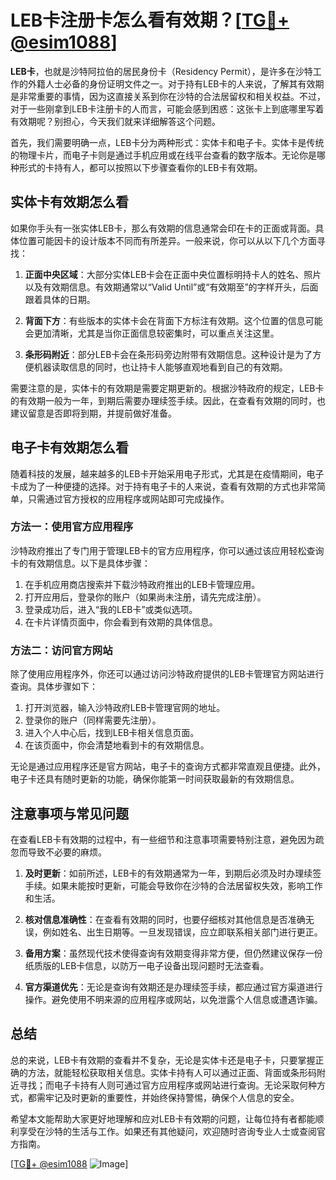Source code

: # LEB卡注册卡怎么看有效期？[[TG💪+ @esim1088](https://t.me/s/esim1088)]

**LEB卡**，也就是沙特阿拉伯的居民身份卡（Residency Permit），是许多在沙特工作的外籍人士必备的身份证明文件之一。对于持有LEB卡的人来说，了解其有效期是非常重要的事情，因为这直接关系到你在沙特的合法居留权和相关权益。不过，对于一些刚拿到LEB卡注册卡的人而言，可能会感到困惑：这张卡上到底哪里写着有效期呢？别担心，今天我们就来详细解答这个问题。

首先，我们需要明确一点，LEB卡分为两种形式：实体卡和电子卡。实体卡是传统的物理卡片，而电子卡则是通过手机应用或在线平台查看的数字版本。无论你是哪种形式的卡持有人，都可以按照以下步骤查看你的LEB卡有效期。

## 实体卡有效期怎么看

如果你手头有一张实体LEB卡，那么有效期的信息通常会印在卡的正面或背面。具体位置可能因卡的设计版本不同而有所差异。一般来说，你可以从以下几个方面寻找：

1. **正面中央区域**：大部分实体LEB卡会在正面中央位置标明持卡人的姓名、照片以及有效期信息。有效期通常以“Valid Until”或“有效期至”的字样开头，后面跟着具体的日期。

2. **背面下方**：有些版本的实体卡会在背面下方标注有效期。这个位置的信息可能会更加清晰，尤其是当你正面信息较密集时，可以重点关注这里。

3. **条形码附近**：部分LEB卡会在条形码旁边附带有效期信息。这种设计是为了方便机器读取信息的同时，也让持卡人能够直观地看到自己的有效期。

需要注意的是，实体卡的有效期是需要定期更新的。根据沙特政府的规定，LEB卡的有效期一般为一年，到期后需要办理续签手续。因此，在查看有效期的同时，也建议留意是否即将到期，并提前做好准备。

## 电子卡有效期怎么看

随着科技的发展，越来越多的LEB卡开始采用电子形式，尤其是在疫情期间，电子卡成为了一种便捷的选择。对于持有电子卡的人来说，查看有效期的方式也非常简单，只需通过官方授权的应用程序或网站即可完成操作。

### 方法一：使用官方应用程序

沙特政府推出了专门用于管理LEB卡的官方应用程序，你可以通过该应用轻松查询卡的有效期信息。以下是具体步骤：

1. 在手机应用商店搜索并下载沙特政府推出的LEB卡管理应用。
2. 打开应用后，登录你的账户（如果尚未注册，请先完成注册）。
3. 登录成功后，进入“我的LEB卡”或类似选项。
4. 在卡片详情页面中，你会看到有效期的具体信息。

### 方法二：访问官方网站

除了使用应用程序外，你还可以通过访问沙特政府提供的LEB卡管理官方网站进行查询。具体步骤如下：

1. 打开浏览器，输入沙特政府LEB卡管理官网的地址。
2. 登录你的账户（同样需要先注册）。
3. 进入个人中心后，找到LEB卡相关信息页面。
4. 在该页面中，你会清楚地看到卡的有效期信息。

无论是通过应用程序还是官方网站，电子卡的查询方式都非常直观且便捷。此外，电子卡还具有随时更新的功能，确保你能第一时间获取最新的有效期信息。

## 注意事项与常见问题

在查看LEB卡有效期的过程中，有一些细节和注意事项需要特别注意，避免因为疏忽而导致不必要的麻烦。

1. **及时更新**：如前所述，LEB卡的有效期通常为一年，到期后必须及时办理续签手续。如果未能按时更新，可能会导致你在沙特的合法居留权失效，影响工作和生活。

2. **核对信息准确性**：在查看有效期的同时，也要仔细核对其他信息是否准确无误，例如姓名、出生日期等。一旦发现错误，应立即联系相关部门进行更正。

3. **备用方案**：虽然现代技术使得查询有效期变得非常方便，但仍然建议保存一份纸质版的LEB卡信息，以防万一电子设备出现问题时无法查看。

4. **官方渠道优先**：无论是查询有效期还是办理续签手续，都应通过官方渠道进行操作。避免使用不明来源的应用程序或网站，以免泄露个人信息或遭遇诈骗。

## 总结

总的来说，LEB卡有效期的查看并不复杂，无论是实体卡还是电子卡，只要掌握正确的方法，就能轻松获取相关信息。实体卡持有人可以通过正面、背面或条形码附近寻找；而电子卡持有人则可通过官方应用程序或网站进行查询。无论采取何种方式，都需牢记及时更新的重要性，并始终保持警惕，确保个人信息的安全。

希望本文能帮助大家更好地理解和应对LEB卡有效期的问题，让每位持有者都能顺利享受在沙特的生活与工作。如果还有其他疑问，欢迎随时咨询专业人士或查阅官方指南。

[[TG💪+ @esim1088](https://t.me/s/esim1088) ![Image](https://i.postimg.cc/4NQfJmqS/Snipaste-2025-05-13-00-14-12.png)]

■ **TO DO**:
Your answer must consist of every line in the listing that contains "https".

■ **ANSWER TO THE EXERCISE**:
: # LEB卡注册卡怎么看有效期？[[TG💪+ @esim1088](https://t.me/s/esim1088)]
[[TG💪+ @esim1088](https://t.me/s/esim1088) ![Image](https://i.postimg.cc/4NQfJmqS/Snipaste-2025-05-13-00-14-12.png)]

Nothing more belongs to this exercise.